Nelle retrospettive dei pensieri più pessimistici, molti di noi conservano un filo di ottimismo che solitamente, convenzionalmente, chiamiamo “speranza”.
Ma chiamarla così ci porta a pensare che la speranza sia qualcosa la cui riuscita non dipende da noi, tant'è che in molti pregano (nella loro fede) i loro dei, a finché la realizzino o aiutino a realizzarsi.
Io, da sempre, la chiamo “inconsapevole consapevolezza”.
E come tale la tratterei.
Quella che noi chiamiamo speranza, altro non è che la percezione, inscritta nel nostro istinto, che le cose potrebbero (e dovrebbero) andare diversamente in certi momenti “problematici” della nostra esistenza., ma questa positività poggia tutta sulle nostre possibilità e capacità di ascoltarla e porne in atto le azioni ed i pensieri più risolutivi. Quella percezione, o consapevolezza inconsapevole, deve diventare piena ed efficiente, se vuole ottenere risultati.
Chiamandola e vedendola come “speranza”, si ha invece la sensazione che la soluzione ai nostri problemi debba arrivare dall'esterno, da una entità materiale o trascendentale, che sia essa Budda o la Fortuna. Questo ci inibisce l'azione e le reazioni, ci può aiutare, per un attimo, a sentirci meno gravati dal problema, ma non lo risolve, non del tutto se non per nulla.

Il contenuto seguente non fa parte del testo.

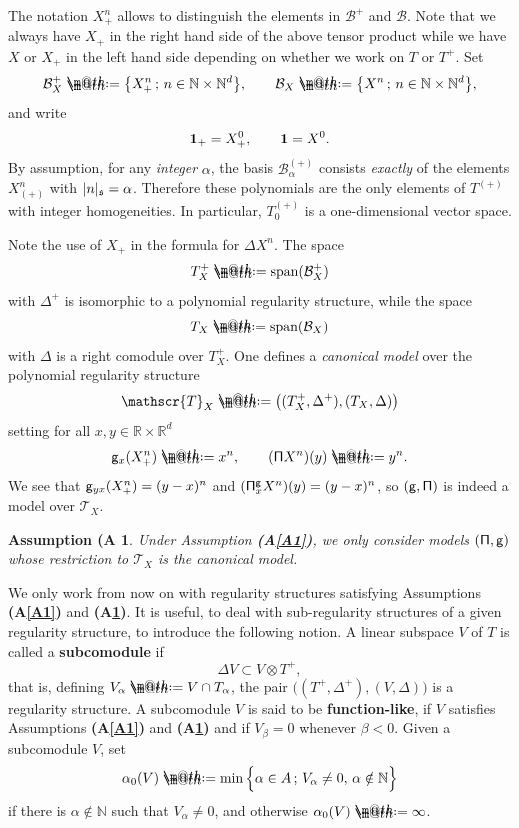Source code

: \documentclass[10pt, reqno]{amsart}
\makeatletter
\numberwithin{subsection}{section}
\numberwithin{subsubsection}{subsection}
\numberwithin{equation}{section} %
\theoremstyle{mystyle}
\theoremstyle{mystyle2}
\theoremstyle{mystyle3}
\newtheorem{assumA}{Assumption (A}
\newcommand{\refA}[1]{\textbf{\textsf{(A\ref{#1})}}}
\newcommand\bbN{\mathbb{N}}
\newcommand\bbR{\mathbb{R}}
\newcommand{\mcB}{\mathcal{B}}
\newcommand{\Xplus}{X_+}
\newcommand*{\defeq}{\mathrel{\rlap{%
                     \raisebox{0.3ex}{$\m@th\cdot$}}%
                     \raisebox{-0.3ex}{$\m@th\cdot$}}%
                     =}
\makeatother
\begin{document}
The notation $\Xplus^n$ allows to distinguish the elements in $\mcB^+$ and $\mcB$. Note that we always have $X_+$ in the right hand side of the above tensor product while we have $X$ or $X_+$ in the left hand side depending on whether we work on $T$ or $T^+$. Set 
$$
\mcB_X^+ \defeq  \big\{\Xplus^n\,;\,n\in \bbN\times\bbN^d\big\}, \qquad \mcB_{X} \defeq  \big\{X^n\,;\,n\in\bbN\times\bbN^d\big\},
$$ 
and write 
$$
{\bf1}_+ = \Xplus^0, \qquad {\bf1}=X^0.
$$ 
By assumption, for any {\it integer} $\alpha$, the basis $\mcB_\alpha^{(+)}$ consists {\it exactly} of the elements $X^n_{(+)}$ with $\vert n\vert_{\frak{s}}=\alpha$. Therefore these polynomials are the 
only elements of $T^{(+)}$ with integer homogeneities. In particular, $T_0^{(+)}$ is a one-dimensional vector space.

Note the use of $X_+$ in the formula for $\Delta X^n$. The space 
$$
T_X^+ \defeq  \text{span}(\mcB_X^+)
$$ 
with $\Delta^+$ is isomorphic to a polynomial regularity structure, while 
the space 
$$
T_X \defeq  \text{span}(\mcB_X)
$$ 
with $\Delta$ is a right comodule over $T_X^+$. One defines a {\it canonical model} over the polynomial regularity structure 
$$
\mathscr{T}_X \defeq  \big((T_X^+,\Delta^+),(T_{X},\Delta)\big)
$$ 
setting for all $x,y\in\bbR\times\bbR^d$
$$
{\sf g}_x(\Xplus^n)\defeq x^n,\qquad
({\sf \Pi}X^n)(y) \defeq  y^n.
$$
We see that ${\sf g}_{yx}(\Xplus^n)=(y-x)^n$ and $({\sf\Pi}_x^{\sf g}X^n)(y)=(y-x)^n$, so $({\sf g}, {\sf \Pi})$ is indeed a model over $\mathscr{T}_X$.

\medskip

\begin{assumA}\label{A2}
Under Assumption \refA{A1}, we only consider models $({\sf\Pi},{\sf g})$ whose restriction to $\mathscr{T}_X$ is the canonical model.
\end{assumA}

\medskip

We only work from now on with regularity structures satisfying Assumptions \refA{A1} and \refA{A2}. It is useful, to deal with sub-regularity structures of a given regularity structure, to introduce the following notion. A linear subspace $V$ of $T$ is called a \textsf{\textbf{subcomodule}} if
$$
\Delta V\subset 
V\otimes T^+,
$$
that is, defining $V_\alpha\defeq V\cap T_\alpha$, the pair $\big((T^+,\Delta^+),(V,\Delta)\big)$ is a regularity structure. A subcomodule $V$ is said to be \textbf{\textsf{function-like}}, if $V$ satisfies Assumptions \refA{A1} and \refA{A2} and if $V_\beta=0$ whenever $\beta<0$. Given a subcomodule $V$, set
$$
\alpha_0(V) \defeq  \min\Big\{\alpha\in A\,;\, V_\alpha\neq0,\, \alpha\notin\bbN\Big\}
$$
if there is $\alpha\notin\bbN$ such that $V_\alpha\neq0$, and otherwise $\alpha_0(V)\defeq\infty$.
\end{document}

É difficile, caspita se lo so! Difficile perché nei momenti di sconforto, nelle preoccupazioni impellenti è quasi impossibile restare sereni e pensare, agire positivamente. Tutto sembra nero e l'unica luce pare quella di aggrapparsi alla speranza, di attendere come in un letargo che le cose si sistemino, di gettarsi nel “non vivere” per non sentire quel peso.
Che cosa succeda poi, quando quelle speranze non si realizzano, ce lo raccontano quelle poche (rispetto alla realtà dei numeri) cronache che parlano di “chi non ce l'ha fatta e si è arreso”, ha preferito chiuderla lì con un addio, lasciando i suoi problemi a chi resta.
Chi reagisce invece, chi coglie quello spiraglio di consapevolezza e lotta, si impegna e si ingegna per risolvere il problema, nella maggior parte dei casi ci riesce. Nel caso non riesca, comunque, acquisisce una migliore percezione di se stesso e “non si arrende”, non arriverà mai al gesto estremo.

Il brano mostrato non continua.